The sheet was a calculation based on empirical data of flow through real (ie not zero length) orifices from laminar to turbelent ranges. Our pistons and typical speeds fit within the range of conditions used to create the empirical model, so I believe it is mostly valid, however as I mention on the sheet it does not include the effect of fluid aeration (which can affect viscosity and oil compressibility) which is obviously critical in an emulsion shock.
The calculations can be shown as a F-V curve, and ideally for correlation of the model we would overlay that with Scotts data for a few different piston / oil types. The non linearities are far more evident at higher velocities, so until the tests are done at these higher speeds its hard to fully correlate the model. Once that is done, we will overlay the results on my original graph and see if it was worth the time and effort it took to find the research paper and create the sheet
Scott and I have exchanged several emails and he has been kind enough to share the raw data with me and there is a lot of additional data contained there which we are beginning to fully understand and be able to explain. As always data throws up more questions than answers in the beginning.
As for damping coefficient - some care needs to be taken when calculating the 'ideal' coefficient for a vehicle suspension. Most text books talk about a single degree of freedom (1DOF) model (1 mass, 1 spring, 1 damper) and for this case its easy. But cars have several degrees of freedom - there is the mass of the suspension (unsprung) and the mass of the chassis (sprung) as well as the coilover unit and the tyre (which is actually a spring / damper). There is a different ideal damping ratio for the sprung mass and unsprung mass, not to mention pitch and roll modes. As an example, if you keep increasing damping with a 1 DOF system, it will become more and more damped. However with a car, if you make the damper too stiff, you reach a point where the suspension stops working and the tyre becomes the majority of the suspension - and as the tyre is relatively undamped, the car as a system will have less damping (this is a big issue in F1 cars). There is a balance and it heavily depends on the tyre / insert performance.
Sorry for the long response.
Ray
Originally Posted by
icecyc1
Ray Munday's plot is a calculation plot, not dyno data. With that said, it's not too bad from a relative perspective. It definitely shows the relation between your piston options and viscosity and how they can affect low speed or impact damping. I think it would be better if Ray speaks for his plot himself, but I think it is a well designed plot. Maybe he'd like to recreate that plot with actual data at some point?? :-) As with any calculations, many assumptions and simplifications usually need to be made, but it doesn't mean they are wrong. As I like to say, a model or test should only be as complex as it needs to be to give you the information you need in order for you to make the "correct" decision.

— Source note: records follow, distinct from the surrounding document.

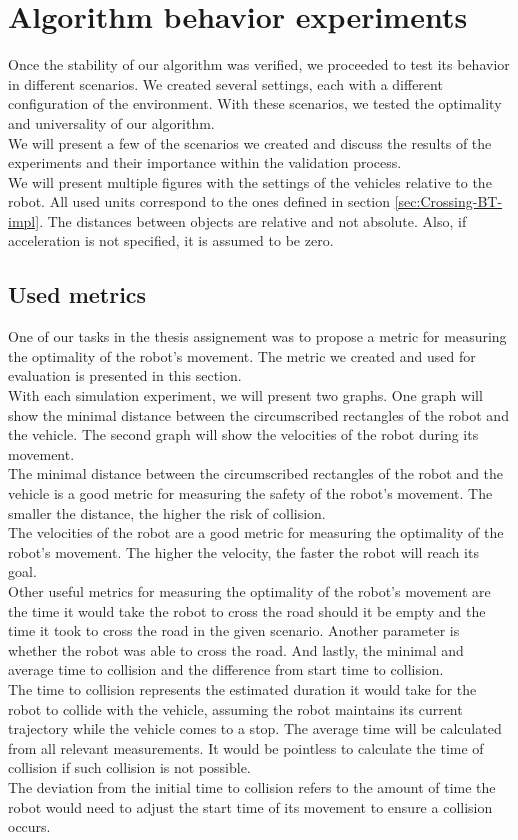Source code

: \section{Algorithm behavior experiments}
    Once the stability of our algorithm was verified, we proceeded to test its behavior in different scenarios. We created several settings, each with a different configuration of the environment. With these scenarios, we tested the optimality and universality of our algorithm.\\
    We will present a few of the scenarios we created and discuss the results of the experiments and their importance within the validation process.\\
    We will present multiple figures with the settings of the vehicles relative to the robot. All used units correspond to the ones defined in section \ref{sec:Crossing-BT-impl}. The distances between objects are relative and not absolute. Also, if acceleration is not specified, it is assumed to be zero.\\
    \subsection{Used metrics}
        One of our tasks in the thesis assignement was to propose a metric for measuring the optimality of the robot's movement. The metric we created and used for evaluation is presented in this section.\\
        With each simulation experiment, we will present two graphs. One graph will show the minimal distance between the circumscribed rectangles of the robot and the vehicle. The second graph will show the velocities of the robot during its movement.\\
        The minimal distance between the circumscribed rectangles of the robot and the vehicle is a good metric for measuring the safety of the robot's movement. The smaller the distance, the higher the risk of collision.\\
        The velocities of the robot are a good metric for measuring the optimality of the robot's movement. The higher the velocity, the faster the robot will reach its goal.\\
        Other useful metrics for measuring the optimality of the robot's movement are the time it would take the robot to cross the road should it be empty and the time it took to cross the road in the given scenario. Another parameter is whether the robot was able to cross the road. And lastly, the minimal and average time to collision and the difference from start time to collision.\\
        The time to collision represents the estimated duration it would take for the robot to collide with the vehicle, assuming the robot maintains its current trajectory while the vehicle comes to a stop. The average time will be calculated from all relevant measurements. It would be pointless to calculate the time of collision if such collision is not possible.\\
        The deviation from the initial time to collision refers to the amount of time the robot would need to adjust the start time of its movement to ensure a collision occurs.
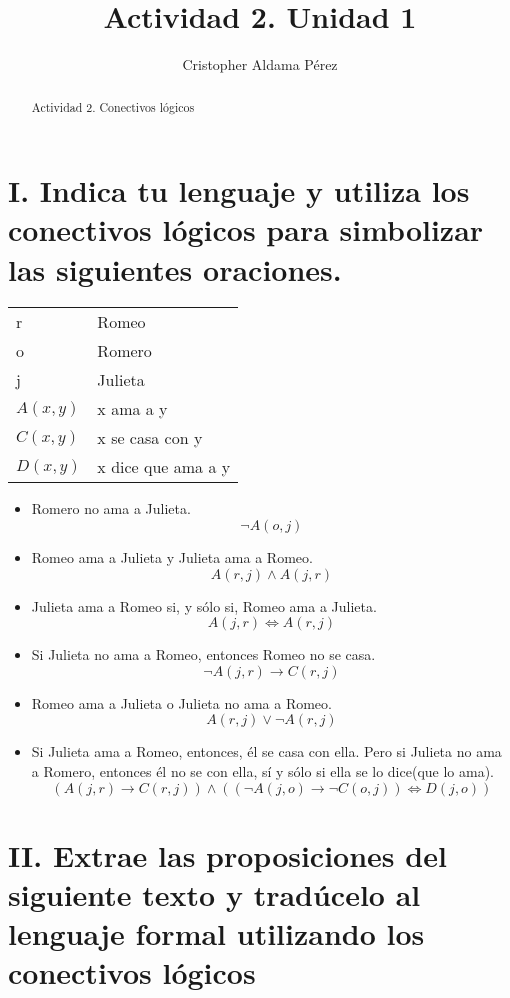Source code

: \documentclass[a4paper,10pt]{article}
\title{Actividad 2. Unidad 1}
\author{Cristopher Aldama Pérez}
\begin{document}
\maketitle

\begin{abstract}
Actividad 2. Conectivos lógicos
\end{abstract}

\section{I. Indica tu lenguaje y utiliza los conectivos lógicos para simbolizar las siguientes oraciones.}

\begin{center}
\begin{tabular}{ll}
r & Romeo\\
o & Romero\\
j & Julieta\\
\(A(x, y)\) & x ama a y\\
\(C(x, y)\) & x se casa con y\\
\(D(x, y)\) & x dice que ama a y\\
\end{tabular}
\end{center}


\begin{itemize}
 \item Romero no ama a Julieta. \[\neg A(o, j)\]
 \item Romeo ama a Julieta y Julieta ama a Romeo. \[A(r, j) \land A(j, r)\]
 \item Julieta ama a Romeo si, y sólo si, Romeo ama a Julieta. \[A(j, r) \iff A(r, j)\]
 \item Si Julieta no ama a Romeo, entonces Romeo no se casa. \[\neg A(j,r) \to C(r, j)\]
 \item Romeo ama a Julieta o Julieta no ama a Romeo. \[A(r,j) \lor \neg A(r,j)\]
 \item Si Julieta ama a Romeo, entonces, él se casa con ella. Pero si Julieta no ama a Romero, entonces él no se con ella, sí y sólo si ella se lo dice(que lo ama). \[(A(j,r) \to C(r,j) ) \land ((\neg A(j, o) \to \neg C(o, j)) \iff D(j, o))\] 
\end{itemize}

\section{II. Extrae las proposiciones del siguiente texto y tradúcelo al lenguaje formal utilizando los conectivos lógicos}
\end{document}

I have just made an impact tester, so I'm starting to get some higher velocity data. I'll say it doesn't look quite like I was expecting, but I think it can be justified. I need to review it more before I publish it. There is a lot of interesting little details that can be seen in the plots that a more experienced eye than mine can see (thanks ray). I'm still learning, but I hope to pass along those details as well. I think a lot of folks will be interested in what goes on inside their shocks, there seems to be a lot more than what initially meets the eye.
My next major publication will be a piston hole and number study at all three velocity levels. It will definitely take me a few weeks to gather, analyze and report that data, but it will be coming. I'm just as excited to see this data as you all are.
Originally Posted by
Riv2SC10
I've been doing some more figgerin'. Ray Munday has posted a damping comparison for several 12mm and 10mm pistons in his thread in the Aussie section. The graph shows the damping force for the different pistons with varying viscosities at two different piston speeds (50mm/s and 2000 mm/s). Obviously that's just a short step away from calulating the damping coefficient (N/mm/s, or N-s/mm), and for the same piston and oil, the results are much different between the two speeds. This appears to indicate that the damping coefficient of the shock is not linear with speed. Hopefully, Scott is able to generate some data at higher speeds to confirm or deny this. I believe the graph Ray has posted is based on calculations rather than actual dyno data, but I guess I'm not sure (maybe he can chime in on that).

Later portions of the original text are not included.